My query in pgAdmin is:

INSERT INTO schema.largetable(geom, poly_id, ref_no, status)
SELECT geom, poly_id, ref_no, status
FROM schema.smalltable;

However I get the error:

ERROR: duplicate key value violates unique constraint "largetable_pkey"
DETAIL: Key (objectid)=(1) already exists
SQL state: 23505

the small table doesn't have an 'objectid' column and even if both table has duplicate id values, I don't need the id to carry across from the small table. Can't I just append the small table to the large with new id numbers created for the new additional rows?

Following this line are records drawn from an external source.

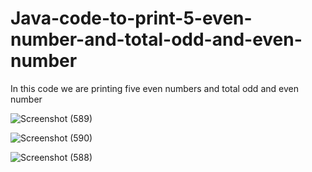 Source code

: # Java-code-to-print-5-even-number-and-total-odd-and-even-number

In this code we are printing five even numbers and total odd and even number

![Screenshot (589)](https://github.com/RishabhRaj240/Java-code-to-print-5-even-number-and-total-odd-and-even-number/assets/155876855/2abbc987-4982-4e23-910e-5abb043488f3)

![Screenshot (590)](https://github.com/RishabhRaj240/Java-code-to-print-5-even-number-and-total-odd-and-even-number/assets/155876855/82748d30-816a-4262-a7ed-2958546cdcbe)

![Screenshot (588)](https://github.com/RishabhRaj240/Java-code-to-print-5-even-number-and-total-odd-and-even-number/assets/155876855/d8a4e148-386f-43a3-9d60-cfc5c7eca5fc)
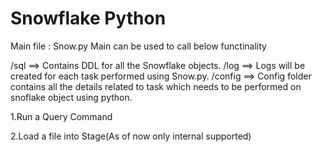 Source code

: # Snowflake Python
Main file : Snow.py
Main can be used to call below functinality

/sql ==> Contains DDL for all the Snowflake objects.
/log ==> Logs will be created for each task performed using Snow.py.
/config ==> Config folder contains all the details related to task which needs to be performed on snoflake object using python.

  1.Run a Query Command
  
  2.Load a file into Stage(As of now only internal supported)
  
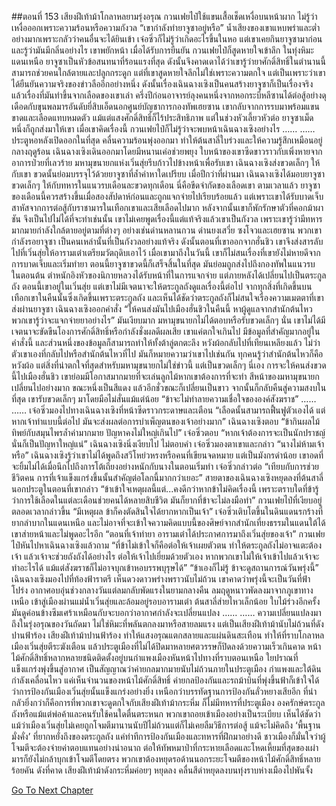 ##ตอนที่ 153 เสียงฝีเท้าม้าโกลาหลยามรุ่งอรุณ
กวนเฟยไป๋ใช้แขนเสื้อเช็ดเหงื่อบนหน้าผาก ไม่รู้ว่าเหงื่อออกเพราะความร้อนหรือความกังวล
“เขากำลังทำยาจูซาอยู่หรือ”
น้ำเสียงของเขาแหบพร่าและต่ำอย่างมากเพราะกลัวว่าคนอื่นจะได้ยินเข้า
เจ๋อซิ่วก็ไม่รู้ว่าเกิดอะไรขึ้นในหอ แต่เขาเคยกินยาจูซามาก่อนและรู้ว่ามันมีกลิ่นอย่างไร เขาพยักหน้า
เมื่อได้รับการยืนยัน กวนเฟยไป๋ก็สูดหายใจเข้าลึก
ในทุ่งหิมะแดนเหนือ ยาจูซาเป็นหัวข้อสนทนาที่ร้อนแรงที่สุด ดังนั้นจึงคาดเดาได้ว่าเขารู้ว่ายาศักดิ์สิทธิ์ในตำนานนี้สามารถช่วยคนใกล้ตายและปลูกกระดูก
แต่ที่เขาสูดหายใจลึกไม่ใช่เพราะความตกใจ แต่เป็นเพราะว่าเขาได้ยืนยันความจริงของข่าวลืออีกอย่างหนึ่ง
ดังนั้นเรื่องเฉินฉางเซิงเป็นคนสร้างยาจูซาก็เป็นเรื่องจริง แล้วเรื่องที่มันทำขึ้นจากเลือดของเขาเล่า
ครึ่งปีก่อนอาจารย์ลุงคนหนึ่งจากหอกระบี่หลีซานได้ต่อสู้อย่างดุเดือดกับขุนพลมารอันดับยี่สิบเอ็ดนอกศูนย์บัญชาการกองทัพเฮยซาน เขากลับจากการรบมาพร้อมแขนขาดและเลือดแทบหมดตัว แม้แต่แสงศักดิ์สิทธิ์ก็ไร้ประสิทธิภาพ แต่ในช่วงหัวเลี้ยวหัวต่อ ยาจูซาเม็ดหนึ่งก็ถูกส่งมาให้เขา
เมื่อเขาคิดเรื่องนี้ กวนเฟยไป๋ก็ไม่รู้ว่าจะพบหน้าเฉินฉางเซิงอย่างไร
……
……
ประตูหอหลังเปิดออกในที่สุด คลื่นความร้อนพุ่งออกมา ทำให้ต้นสาลี่ใบร่วงและให้ความรู้สึกเหมือนอยู่กลางฤดูร้อน
เฉินฉางเซิงเดินออกมาโดยมีหนานเค่อช่วยพยุง ใบหน้าของเขาซีดขาวราวกับเพิ่งหายจากอาการป่วยที่เลวร้าย
มหามุขนายกแห่งเวิ่นสุ่ยรีบก้าวไปข้างหน้าเพื่อรับเขา
เฉินฉางเซิงส่งขวดเล็กๆ ให้กับเขา
ขวดนั้นย่อมบรรจุไว้ด้วยยาจูซาที่ล้ำค่าหาใดเปรียบ
เมื่อปีกว่าที่ผ่านมา เฉินฉางเซิงได้มอบยาจูซาขวดเล็กๆ ให้กับทหารในแนวรบเดือนละขวดทุกเดือน
นี่คือขีดจำกัดของเลือดเขา
ตามเวลาแล้ว ยาจูซาของเดือนนี้ควรสร้างขึ้นเมื่อสองสัปดาห์ก่อนและถูกแจกจ่ายไปเรียบร้อยแล้ว แต่เพราะเขาได้รับบาดเจ็บสาหัสจากการต่อสู้กับราชามารในเทือกเขาและเสียเลือดไปมาก หลังจากนั้นเขาก็พักรักษาตัวที่คอกม้าผาชัน จึงเป็นไปไม่ได้ที่จะทำเช่นนั้น
เขาไม่เคยพูดเรื่องนี้แต่แท้จริงแล้วเขาเป็นกังวล เพราะเขารู้ว่ามีทหารมากมายกำลังใกล้ตายอยู่ตามที่ต่างๆ อย่างเช่นด่านหลานกวน ด่านยงเสวี่ย ซงโจวและเฮยซาน พวกเขากำลังรอยาจูซา เป็นคนเหล่านั้นที่เป็นกังวลอย่างแท้จริง
ดังนั้นตอนที่เขาออกจากฮั่นชิว เขาจึงส่งสารลับไปที่เวิ่นสุ่ยให้อารามเต๋าเตรียมวัตถุดิบเอาไว้ เมื่อเขามาถึงในวันนี้ เขาก็ไม่สนเรื่องที่เขายังไม่หายดีจากการบาดเจ็บและเริ่มทำยา
ตอนนี้ยาจูซาขวดนี้ก็เสร็จสิ้นในที่สุด มันย่อมถูกส่งไปถึงกองทัพในแนวรบ
ในตอนต้น ตำหนักอิงหัวของนิกายหลวงได้รับหน้าที่ในการแจกจ่าย แต่ภายหลังได้เปลี่ยนไปเป็นตระกูลถัง ตอนนี้เขาอยู่ในเวิ่นสุ่ย แต่เขาไม่มีเจตนาจะให้ตระกูลถังดูแลเรื่องนี้ต่อไป จากทุกสิ่งที่เกิดขึ้นบนเทือกเขาในคืนนั้นซึ่งเกิดขึ้นเพราะตระกูลถัง และเห็นได้ชัดว่าตระกูลถังก็ไม่สนใจเรื่องความเมตตาที่เขาส่งผ่านยาจูซา
เฉินฉางเซิงออกคำสั่ง “ให้คนส่งมันไปเมืองฮั่นชิวในคืนนี้ หาผู้ดูแลจากสำนักต้นไหว พวกเขารู้ว่าจะแจกจ่ายยาอย่างไร”
มันเงียบมาก มหามุขนายกไม่ได้ตอบหรือรับขวดเล็กๆ นั่น
เขาไม่ได้มีเจตนาจะขัดขืนโองการศักดิ์สิทธิ์หรือกำลังชั่งผลดีผลเสีย เขาแค่ตกใจเกินไป
มีข้อมูลที่สำคัญมากอยู่ในคำสั่งนี้ และส่วนหนึ่งของข้อมูลก็สามารถทำให้ทั้งต้าลู่ตกตะลึง
หวังผ้อกลับไปที่เทียนเหลียงแล้ว
ไม่ว่าตัวเขาเองที่กลับไปหรือสำนักต้นไหวที่ไป มันก็หมายความว่าเขาไปเช่นกัน
ทุกคนรู้ว่าสำนักต้นไหวก็คือหวังผ้อ
แต่สิ่งที่น่าตกใจที่สุดสำหรับมหามุขนายกไม่ใช่ข่าวนี้ แต่เป็นขวดเล็กๆ นี่เอง
การจะให้คนส่งขวดนี้ไปเมืองฮั่นชิว เขาย่อมมีโอกาสมากมายที่จะเล่นลูกไม้หากเขาต้องการที่จะทำ
สีหน้าของมหามุขนายกเปลี่ยนไปอย่างมาก ขณะหนึ่งเป็นสีแดง แล้วอีกชั่วขณะก็เปลี่ยนเป็นขาว จากนั้นก็กลับคืนสู่ความสงบในที่สุด
เขารับขวดเล็กๆ มาโดยมือไม่สั่นแม้แต่น้อย
“ข้าจะไม่ทำลายความเชื่อใจขององค์สังฆราช”
……
……
เจ๋อซิ่วมองไปทางเฉินฉางเซิงที่หน้าซีดราวกระดาษและเตือน “เลือดนั้นสามารถฟื้นฟูตัวเองได้ แต่หากเจ้าทำแบบนี้ต่อไป มันจะส่งผลต่อการบำเพ็ญตนของเจ้าอย่างมาก”
เฉินฉางเซิงตอบ “ข้ากินผลไม้ทิพย์กับสมุนไพรล้ำค่ามากมาย ปัญหาคงไม่ใหญ่เกินไป”
เจ๋อซิ่วตอบ “หากเจ้าต้องการจะเป็นนักปราชญ์ นั่นก็เป็นปัญหาใหญ่แน่”
เฉินฉางเซิงนิ่งเงียบไป ไม่ตอบคำ
เจ๋อซิ่วมองตาเขาและกล่าว “นางไม่ห้ามเจ้าหรือ”
เฉินฉางเซิงรู้ว่าเขาไม่ได้พูดถึงสวีโหย่วหรงหรือคนที่เขียนจดหมาย แต่เป็นมังกรดำน้อย
เขาอดที่จะยิ้มไม่ได้เมื่อนึกไปถึงการโต้เถียงอย่างหนักกับนางในตอนเริ่มทำ
เจ๋อซิ่วกล่าวต่อ “เทียบกับการช่วยชีวิตคน การที่เจ้าแข็งแกร่งขึ้นนั้นสำคัญต่อโลกนี้มากกว่าเยอะ”
สายตาของเฉินฉางเซิงหยุดลงที่ต้นสาลี่นอกประตูในตอนที่เขากล่าว “ข้าเข้าใจเหตุผลนี้แต่...คงดีกว่าหากข้าไม่คิดเรื่องนี้ เพราะตราบใดที่ข้ารู้ว่าการใช้เลือดในแต่ละเดือนช่วยคนได้หลายสิบชีวิต มันก็ยากที่ข้าจะไม่ลงมือทำ”
กวนเฟยไป๋ที่เงียบอยู่ตลอดเวลากล่าวขึ้น “มีเหตุผล ข้าก็คงตัดสินใจได้ยากหากเป็นเจ้า”
เจ๋อซิ่วเติบโตขึ้นในดินแดนรกร้างที่ยากลำบากในแดนเหนือ และไม่อาจที่จะเข้าใจความคิดแบบนี้ของศิษย์จากสำนักเที่ยงธรรมในแดนใต้ได้ เขาส่ายหน้าและไม่พูดอะไรอีก
“ตอนที่เจ้าทำยา อารามเต๋าได้ประกาศการมาถึงเวิ่นสุ่ยของเจ้า”
กวนเฟยไป๋หันไปหาเฉินฉางเซิงแล้วถาม “ที่ข้าไม่เข้าใจก็คือต่อให้เจ้าเผยตัวตน ทำให้ตระกูลถังไม่อาจแตะต้องเจ้า แล้วเจ้าจะช่วยถังถังได้อย่างไร ต่อให้เจ้าไปเยี่ยมด้วยตัวเอง หากพวกเขาไม่ให้เจ้าเข้าไปแล้วเจ้าจะทำอะไรได้ แม้แต่สังฆราชก็ไม่อาจบุกเข้าหอบรรพบุรุษได้”
“ข้าเองก็ไม่รู้ ข้าจะดูสถานการณ์วันพรุ่งนี้”
เฉินฉางเซิงมองไปที่ท้องฟ้าราตรี เห็นดวงดาวพร่างพราวนับไม่ถ้วน เขาคาดว่าพรุ่งนี้จะเป็นวันที่ฟ้าโปร่ง
อากาศอบอุ่นช่วงกลางวันแต่ลมกลับพัดแรงในยามกลางคืน ลมฤดูหนาวพัดลงมาจากภูเขาทางเหนือ เข้าสู่เมืองผ่านแม่น้ำเวิ่นสุ่ยและล้อมอยู่รอบอารามเต๋า
ต้นสาลี่ส่ายไหวเล็กน้อย ใบไม้ร่วงอีกครั้ง มันดูค่อนข้างซึมเศร้าเหมือนกับจะบอกว่าอากาศกำลังจะเปลี่ยนแปลง
……
……
ความเปลี่ยนแปลงมาถึงในรุ่งอรุณของวันถัดมา
ไม่ใช่หิมะที่พลันตกลงมาหรือสายลมแรง แต่เป็นเสียงฝีเท้าม้านับไม่ถ้วนที่ดังปานฟ้าร้อง
เสียงฝีเท้าม้าปานฟ้าร้อง ทำให้แสงอรุณแตกสลายและแผ่นดินสะเทือน ทำให้ที่ราบโกลาหล เมืองเวิ่นสุ่ยตีระฆังเตือน แล้วประตูเมืองที่ไม่ได้ปิดมาหลายศตวรรษก็ปิดลงด้วยความเร็วเกินคาด
หน้าไม้ศักดิ์สิทธิ์หลากหลายชนิดติดตั้งอยู่บนกำแพงเมืองหันหน้าไปทางที่ราบตอนเหนือ ใยปราณที่แข็งแกร่งพุ่งขึ้นสู่อากาศ เป็นสัญญาณว่าค่ายกลมากมายนับไม่ถ้วนภายในประตูเมือง กำแพงและใต้ดินกำลังเคลื่อนไหว
แค่เห็นจำนวนของหน้าไม้ศักดิ์สิทธิ์ ค่ายกลป้องกันและรถม้าบินที่พุ่งขึ้นฟ้าก็เข้าใจได้ว่าการป้องกันเมืองเวิ่นสุ่ยนั้นแข็งแกร่งอย่างยิ่ง เหนือกว่าบรรทัดฐานการป้องกันลั่วหยางเสียอีก
ที่น่ากลัวยิ่งกว่าก็คือการที่พวกเขาจะดูตกใจกับเสียงฝีเท้าม้ากระหึ่ม ก็ไม่มีทหารที่ประตูเมือง องครักษ์ตระกูลถังหรือแม้แต่พ่อค้าและคนรับใช้คนใดตื่นตระหนก พวกเขาถอยเข้าเมืองอย่างเป็นระเบียบ
เห็นได้ชัดว่าแม้ว่าเมืองเวิ่นสุ่ยไม่เคยถูกโจมตีมานานนับปีไม่ถ้วนแต่ก็ไม่เคยลืมวิธีการต่อสู้
แม้จะไม่คิดถึง ‘พื้นฐานมั่งคั่ง’ ที่ยากหยั่งถึงของตระกูลถัง แค่ท่าทีการป้องกันเมืองและทหารที่ฝึกมาอย่างดี ชาวเมืองก็มั่นใจว่าผู้โจมตีจะต้องจ่ายค่าตอบแทนอย่างน่าอนาถ ต่อให้ทัพหมาป่าที่กระหายเลือดและโหดเหี้ยมที่สุดของเผ่ามารก็ยังไม่กล้าบุกเข้าโจมตีโดยตรง พวกเขาต้องหยุดรอด้านนอกระยะโจมตีของหน้าไม้ศักดิ์สิทธิ์หลายร้อยคัน
ดังที่คาด เสียงฝีเท้าม้าดังกระหึ่มค่อยๆ หยุดลง คลื่นสีดำหยุดลงบนทุ่งราบห่างเมืองไปพันจั้ง


[Go To Next Chapter]( ./826.md)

Here are the columns in large table: objectid (pk, integer), poly_id (integer), ref_no(charvar 9), insert_ (charvar 20), update_ (charvar 20), status (charvar 1), shape_length (double), shape_area (double), wkb_geometry (geometry)

small table: poly_id (pk, integer), ref_no(charvar 9), insert_ (charvar 20), update_ (charvar 20), status (charvar 1), wkb_geometry (geometry)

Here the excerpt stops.